Mostly, I think it is because the project has such promise--exploring not Shakespeare but those who explore Shakespeare, just as he did previously with Hitler--that it could not deliver. I will no doubt get into a wooly thoughthole by saying that it is easier to dig at the heart of Hitler (who was pure, unadulterated evil, not open to interpretation because, should you disagree, you too are pure, unadulterated evil) than the genius of Shakespeare (whose genius, because it comes in the form of art not murder, annihalation, or occupation, is more difficult to get a bead on). Perhaps his unbridled enthusiasm for the Swan of Avon makes him unable to get past his hero-crush and on to a serious look at what is a rather rich topic: in other words (those of the bard, sort of), he loves his subject not wisely but too well.
What was most niggling was his own inability to get over himself, his past projects, his early, swoony days in college where the world laid before him like a sonnet, ready to be parced, interpreted, splayed, formulated, and ridden home on the wings of language's ineffable beauty.
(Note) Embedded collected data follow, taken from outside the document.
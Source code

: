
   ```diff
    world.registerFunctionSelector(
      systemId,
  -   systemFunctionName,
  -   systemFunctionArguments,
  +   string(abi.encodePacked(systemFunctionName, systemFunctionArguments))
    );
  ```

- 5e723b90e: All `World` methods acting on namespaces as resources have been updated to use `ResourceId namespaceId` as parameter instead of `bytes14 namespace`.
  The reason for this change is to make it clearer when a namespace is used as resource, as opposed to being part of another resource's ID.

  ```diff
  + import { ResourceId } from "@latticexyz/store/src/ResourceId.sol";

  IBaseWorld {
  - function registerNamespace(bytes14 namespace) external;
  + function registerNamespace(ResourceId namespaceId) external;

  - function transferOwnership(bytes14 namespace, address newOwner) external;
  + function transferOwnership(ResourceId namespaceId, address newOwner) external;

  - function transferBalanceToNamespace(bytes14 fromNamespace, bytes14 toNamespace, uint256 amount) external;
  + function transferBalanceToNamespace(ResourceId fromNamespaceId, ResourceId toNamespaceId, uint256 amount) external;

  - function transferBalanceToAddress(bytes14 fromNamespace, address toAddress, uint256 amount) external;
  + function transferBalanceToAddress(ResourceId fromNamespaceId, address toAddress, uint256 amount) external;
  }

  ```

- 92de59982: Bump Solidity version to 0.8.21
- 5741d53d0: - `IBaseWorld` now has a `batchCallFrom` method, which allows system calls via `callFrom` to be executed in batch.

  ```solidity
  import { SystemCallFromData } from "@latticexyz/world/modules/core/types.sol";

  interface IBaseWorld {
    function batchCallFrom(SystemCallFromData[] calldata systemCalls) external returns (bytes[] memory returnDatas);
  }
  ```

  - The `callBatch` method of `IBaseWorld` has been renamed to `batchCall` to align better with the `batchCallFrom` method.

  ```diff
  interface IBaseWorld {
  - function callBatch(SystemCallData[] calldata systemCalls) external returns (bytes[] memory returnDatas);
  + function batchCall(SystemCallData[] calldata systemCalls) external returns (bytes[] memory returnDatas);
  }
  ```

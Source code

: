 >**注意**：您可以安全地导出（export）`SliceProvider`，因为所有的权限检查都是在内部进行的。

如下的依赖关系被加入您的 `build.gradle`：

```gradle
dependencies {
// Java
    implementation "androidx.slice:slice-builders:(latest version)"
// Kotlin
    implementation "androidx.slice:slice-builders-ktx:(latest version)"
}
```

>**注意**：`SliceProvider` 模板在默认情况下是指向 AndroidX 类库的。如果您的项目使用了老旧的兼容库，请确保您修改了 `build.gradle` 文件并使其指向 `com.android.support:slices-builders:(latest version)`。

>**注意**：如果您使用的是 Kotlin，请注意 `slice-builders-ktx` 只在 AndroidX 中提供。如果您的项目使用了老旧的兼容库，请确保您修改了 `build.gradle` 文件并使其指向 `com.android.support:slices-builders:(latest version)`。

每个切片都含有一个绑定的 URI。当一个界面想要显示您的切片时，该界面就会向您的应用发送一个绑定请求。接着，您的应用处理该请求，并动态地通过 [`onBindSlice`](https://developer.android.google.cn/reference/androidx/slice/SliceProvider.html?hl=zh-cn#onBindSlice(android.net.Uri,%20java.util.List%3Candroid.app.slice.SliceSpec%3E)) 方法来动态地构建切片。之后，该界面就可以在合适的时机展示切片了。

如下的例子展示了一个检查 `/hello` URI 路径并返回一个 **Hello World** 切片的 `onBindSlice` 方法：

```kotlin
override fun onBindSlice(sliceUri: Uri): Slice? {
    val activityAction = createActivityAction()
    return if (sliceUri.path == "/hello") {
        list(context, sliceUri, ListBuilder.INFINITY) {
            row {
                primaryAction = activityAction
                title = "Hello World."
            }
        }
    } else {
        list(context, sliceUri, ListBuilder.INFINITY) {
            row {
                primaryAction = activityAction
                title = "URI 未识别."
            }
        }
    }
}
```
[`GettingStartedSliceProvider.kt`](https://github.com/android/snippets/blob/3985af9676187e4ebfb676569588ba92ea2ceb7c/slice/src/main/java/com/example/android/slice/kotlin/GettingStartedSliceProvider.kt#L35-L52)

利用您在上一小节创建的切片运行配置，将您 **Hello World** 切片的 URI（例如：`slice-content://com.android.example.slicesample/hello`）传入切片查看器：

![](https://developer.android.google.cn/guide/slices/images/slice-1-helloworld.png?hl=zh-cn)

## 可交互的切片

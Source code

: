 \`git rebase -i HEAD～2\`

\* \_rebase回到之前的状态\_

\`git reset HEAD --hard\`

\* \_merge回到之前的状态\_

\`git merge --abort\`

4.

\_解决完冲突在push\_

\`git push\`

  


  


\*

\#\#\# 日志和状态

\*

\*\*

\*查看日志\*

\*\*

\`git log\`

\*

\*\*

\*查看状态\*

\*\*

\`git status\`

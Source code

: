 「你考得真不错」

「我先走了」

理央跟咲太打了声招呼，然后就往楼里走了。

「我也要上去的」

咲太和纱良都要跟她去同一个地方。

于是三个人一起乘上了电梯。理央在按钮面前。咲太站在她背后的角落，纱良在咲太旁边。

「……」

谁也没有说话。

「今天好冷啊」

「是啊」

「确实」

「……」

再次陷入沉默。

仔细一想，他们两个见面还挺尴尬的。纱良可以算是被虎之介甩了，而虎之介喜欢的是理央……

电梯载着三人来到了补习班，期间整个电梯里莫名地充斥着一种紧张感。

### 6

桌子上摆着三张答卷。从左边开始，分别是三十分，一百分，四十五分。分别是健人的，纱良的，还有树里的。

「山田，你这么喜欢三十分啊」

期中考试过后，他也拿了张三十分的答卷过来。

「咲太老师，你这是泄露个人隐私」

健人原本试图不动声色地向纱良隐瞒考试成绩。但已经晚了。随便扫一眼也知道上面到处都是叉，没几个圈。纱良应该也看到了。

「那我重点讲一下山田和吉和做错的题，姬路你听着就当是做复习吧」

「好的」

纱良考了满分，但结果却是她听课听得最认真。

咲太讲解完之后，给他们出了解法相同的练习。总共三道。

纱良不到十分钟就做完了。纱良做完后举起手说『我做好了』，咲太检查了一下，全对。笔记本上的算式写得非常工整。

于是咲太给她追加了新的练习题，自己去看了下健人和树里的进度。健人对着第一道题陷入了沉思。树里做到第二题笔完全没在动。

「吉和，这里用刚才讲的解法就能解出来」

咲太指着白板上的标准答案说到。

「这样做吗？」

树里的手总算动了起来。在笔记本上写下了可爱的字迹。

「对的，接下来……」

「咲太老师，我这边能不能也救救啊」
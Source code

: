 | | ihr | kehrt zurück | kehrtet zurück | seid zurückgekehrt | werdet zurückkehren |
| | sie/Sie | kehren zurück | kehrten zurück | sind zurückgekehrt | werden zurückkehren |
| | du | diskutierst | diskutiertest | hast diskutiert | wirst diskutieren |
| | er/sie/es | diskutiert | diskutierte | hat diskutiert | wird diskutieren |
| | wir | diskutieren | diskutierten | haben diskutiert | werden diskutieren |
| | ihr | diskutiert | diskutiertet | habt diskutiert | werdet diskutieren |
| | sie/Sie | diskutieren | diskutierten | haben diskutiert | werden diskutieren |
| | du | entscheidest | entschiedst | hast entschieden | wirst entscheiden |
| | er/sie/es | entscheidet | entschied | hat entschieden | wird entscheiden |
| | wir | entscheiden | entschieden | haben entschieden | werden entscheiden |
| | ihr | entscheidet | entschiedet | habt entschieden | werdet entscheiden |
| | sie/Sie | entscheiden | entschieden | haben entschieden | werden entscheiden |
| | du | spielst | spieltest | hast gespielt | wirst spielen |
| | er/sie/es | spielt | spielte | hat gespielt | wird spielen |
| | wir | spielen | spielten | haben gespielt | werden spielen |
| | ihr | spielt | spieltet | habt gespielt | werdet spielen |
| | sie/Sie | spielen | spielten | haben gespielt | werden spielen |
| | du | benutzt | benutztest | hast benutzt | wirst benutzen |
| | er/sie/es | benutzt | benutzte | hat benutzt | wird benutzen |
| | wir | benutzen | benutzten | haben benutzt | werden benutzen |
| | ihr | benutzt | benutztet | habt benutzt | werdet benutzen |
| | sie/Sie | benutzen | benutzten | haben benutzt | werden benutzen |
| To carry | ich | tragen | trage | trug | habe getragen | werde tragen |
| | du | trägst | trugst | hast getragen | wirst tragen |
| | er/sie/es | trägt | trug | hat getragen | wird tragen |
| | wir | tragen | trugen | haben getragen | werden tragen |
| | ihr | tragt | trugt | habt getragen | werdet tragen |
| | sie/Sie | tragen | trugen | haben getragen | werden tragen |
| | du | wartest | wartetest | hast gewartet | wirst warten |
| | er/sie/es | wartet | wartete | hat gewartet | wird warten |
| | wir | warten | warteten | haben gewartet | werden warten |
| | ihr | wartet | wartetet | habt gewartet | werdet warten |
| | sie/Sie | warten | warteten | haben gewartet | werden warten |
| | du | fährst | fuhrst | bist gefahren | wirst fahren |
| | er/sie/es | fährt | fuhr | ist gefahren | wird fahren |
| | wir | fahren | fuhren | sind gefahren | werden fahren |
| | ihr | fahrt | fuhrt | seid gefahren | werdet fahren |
His animosity toward Bloom's notions that Shakespeare not only outlined human nature but had a hand in inventing it--bardolatry, this is often called--seems to stem from some uncomfortable moments in his Yale seminar with the professor (or a discomfort with Bloom's celebrity). I have to give him credit for not launching, Joseph Epstein style, a full assault on Mr. Bloom, but I did get the sense that was an editorial choice more than anything. Really, the tone of the book feels (and this he does share with Epstein) like the nagging reflectiveness of someone who cannot stop reminding you he caught that pass in high school.
Clearly, this is a book that needs to be written, and the force of my criticism--the fact that I could not stop thinking about it--means that Mr. Rosenbaum was (is) on to something. Believe it or not, I look forward to the next volume (if one is to be) because perhaps he's heading somewhere, a vast somewhere, I cannot understand from close viewing. I certainly hope so, because he's unleashed something really precious here, something that truly needs to be said--eventually.